Heaven, beg mercy for me! If there is
a God in you, a pathway through
you to this God - which I have not
discovered - then pray for me! For my
heart is dead, no longer is there prayer
on my lips; all strength is gone, and
hope is no more. Until when, how
much longer, until when?

You, executioner! Here's my neck - go
to it, slaughter me! Behead me like a
dog, yours is the almighty arm and the
axe, and the whole earth is my scaffold
- and we, we are the few! My blood is
fair game - strike the skull, and
murder's blood, the blood of nurslings
and old men, will spurt onto your
clothes and will never, never be wiped
off.

And if there is justice - let it show
itself at once! But if justice show itself
after I have been blotted out from
beneath the skies - let its throne be
hurled down forever! Let heaven rot
with eternal evil! And you, the arrogant,
go in this violence of yours, live by
your bloodshed and be cleansed by it.

And cursed be the man who says:
Avenge! No such revenge - revenge for
the blood of a little child - has yet been
devised by Satan. Let the blood pierce
through the abyss! Let the blood seep
down into the depths of darkness, and
eat away there, in the dark, and breach
all the rotting foundations of the earth.

== History ==
The poem was written in the aftermath of the Kishinev Pogrom (April 1903), one of the brutal anti-Jewish riots in the Russian Empire. The pogrom, instigated by antisemitic propaganda and tolerated by the authorities, resulted in the murder of 49 Jews, the wounding of hundreds, and the destruction of Jewish homes and businesses.

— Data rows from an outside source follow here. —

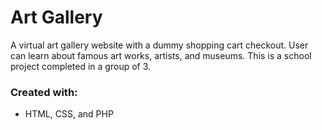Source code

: # Art Gallery
A virtual art gallery website with a dummy shopping cart checkout. User can learn about famous art works, artists, and museums. This is a school project completed in a group of 3.

### Created with:
- HTML, CSS, and PHP
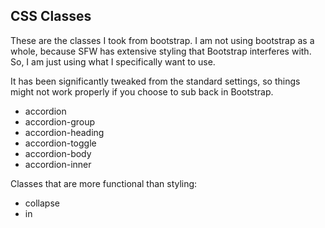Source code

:CSS Classes
-----------

These are the classes I took from bootstrap. I am not using bootstrap 
as a whole, because SFW has extensive styling that Bootstrap 
interferes with. So, I am just using what I specifically want to use.

It has been significantly tweaked from the standard settings, so
things might not work properly if you choose to sub back in Bootstrap.

* accordion
* accordion-group
* accordion-heading
* accordion-toggle
* accordion-body
* accordion-inner

Classes that are more functional than styling:
* collapse
* in
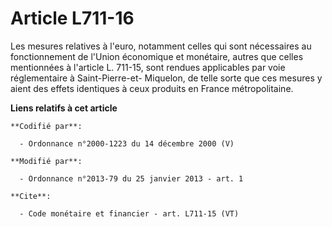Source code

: # Article L711-16

Les mesures relatives à l'euro, notamment celles qui sont nécessaires au fonctionnement de l'Union économique et monétaire,
autres que celles mentionnées à l'article L. 711-15, sont rendues applicables par voie réglementaire à Saint-Pierre-et-
Miquelon, de telle sorte que ces mesures y aient des effets identiques à ceux produits en France métropolitaine.

**Liens relatifs à cet article**

	**Codifié par**:

	  - Ordonnance n°2000-1223 du 14 décembre 2000 (V)

	**Modifié par**:

	  - Ordonnance n°2013-79 du 25 janvier 2013 - art. 1

	**Cite**:

	  - Code monétaire et financier - art. L711-15 (VT)
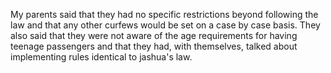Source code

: My parents said that they had no specific restrictions beyond following the law and that any other curfews would be set on a case by case basis. They also said that they were not aware of the age requirements for having teenage passengers and that they had, with themselves, talked about implementing rules identical to jashua's law.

Bialik, who was commissioned to document the atrocities, later wrote "In the City of Slaughter" (Be'Ir HaHaregah), a much longer and more detailed poem condemning the inaction and passivity of Jewish men. "On the Slaughter" is a shorter, more direct expression of grief, horror, and hopelessness.

=== Poetic themes ===
The poem is marked by: A deep sense of despair and anger, Vivid, graphic imagery and Religious and biblical references.

== Publication ==
When the poem was submitted for publication in the literary journal HaShiloah, the Warsaw censor, Nehemiah Zaksh, was hesitant to approve it. The editor of HaShiloah, Joseph Klausner, sent the poem—along with a payment of 25 rubles—for approval by the chief censor in Saint Petersburg, Israel Landa, a former Chabad Hasid who had converted to Christianity in order to obtain residence rights in the city.

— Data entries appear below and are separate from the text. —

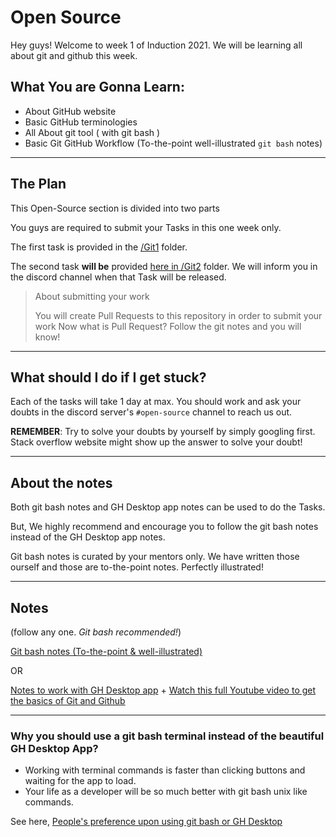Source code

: # Open Source

Hey guys! Welcome to week 1 of Induction 2021. We will be learning all about git and github this week. 

## What You are Gonna Learn: 

- About GitHub website 
- Basic GitHub terminologies 
- All About git tool ( with git bash ) 
- Basic Git GitHub Workflow (To-the-point well-illustrated `git bash` notes) 

---------------------
## The Plan

This Open-Source section is divided into two parts

You guys are required to submit your Tasks in this one week only.

The first task is provided in the [/Git1](./Git1/README.md) folder. 

The second task **will be** provided [here in /Git2](./Git2/README.md) folder.
We will inform you in the discord channel when that Task will be released.

> About submitting your work
>
> You will create Pull Requests to this repository in order to submit your work
> Now what is Pull Request? Follow the git notes and you will know!

-----------------------
## What should I do if I get stuck?

Each of the tasks will take 1 day at max. You should work and ask your doubts in the discord server's `#open-source` channel to reach us out.

**REMEMBER**: Try to solve your doubts by yourself by simply googling first.  
Stack overflow website might show up the answer to solve your doubt! 

------------------
## About the notes

Both git bash notes and GH Desktop app notes can be used to do the Tasks.

But, We highly recommend and encourage you to follow the git bash notes instead of the GH Desktop app notes.


Git bash notes is curated by your mentors only. We have written those ourself and those are to-the-point notes. Perfectly illustrated!

-----------------------

## Notes 

(follow any one. *Git bash recommended!*)

[Git bash notes (To-the-point & well-illustrated)](https://1drv.ms/u/s!ApWwSDDAnudpgn5kqlxB-t2-jW2E?e=gHGVE2)

OR

[Notes to work with GH Desktop app](https://github.com/Anubhcv/first-contributions/blob/master/gui-tool-tutorials/github-desktop-tutorial.md) + [Watch this full Youtube video to get the basics of Git and Github](https://www.youtube.com/watch?v=iR5WIknxdkY&start=0)

--------------------
### Why you should use a git bash terminal instead of the beautiful GH Desktop App?
- Working with terminal commands is faster than clicking buttons and waiting for the app to load.
- Your life as a developer will be so much better with git bash unix like commands.

See here, [People's preference upon using git bash or GH Desktop](
https://www.quora.com/Which-one-should-I-use-GitHub-Desktop-or-Git-Bash#:~:text=I%20have%20personally%20used%20GitHub,it%20will%20be%20super%20handy.)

The publication of the poem was delayed for two months. Eventually, it was approved for publication, but with alterations: the title "On the Slaughter" (Al HaShchita) and the phrase "My blood is permitted" (Dami mutar) were deemed critical of the Tsarist regime and had to be changed. The poem was published under the title "Heavens, Seek Mercy Upon Me", and the phrase "My blood is permitted" was replaced with "Raise the axe" (Haneif garzen). Bialik was forced to accept these changes reluctantly. However, when his poems were later compiled into a book, the original title and wording were restored.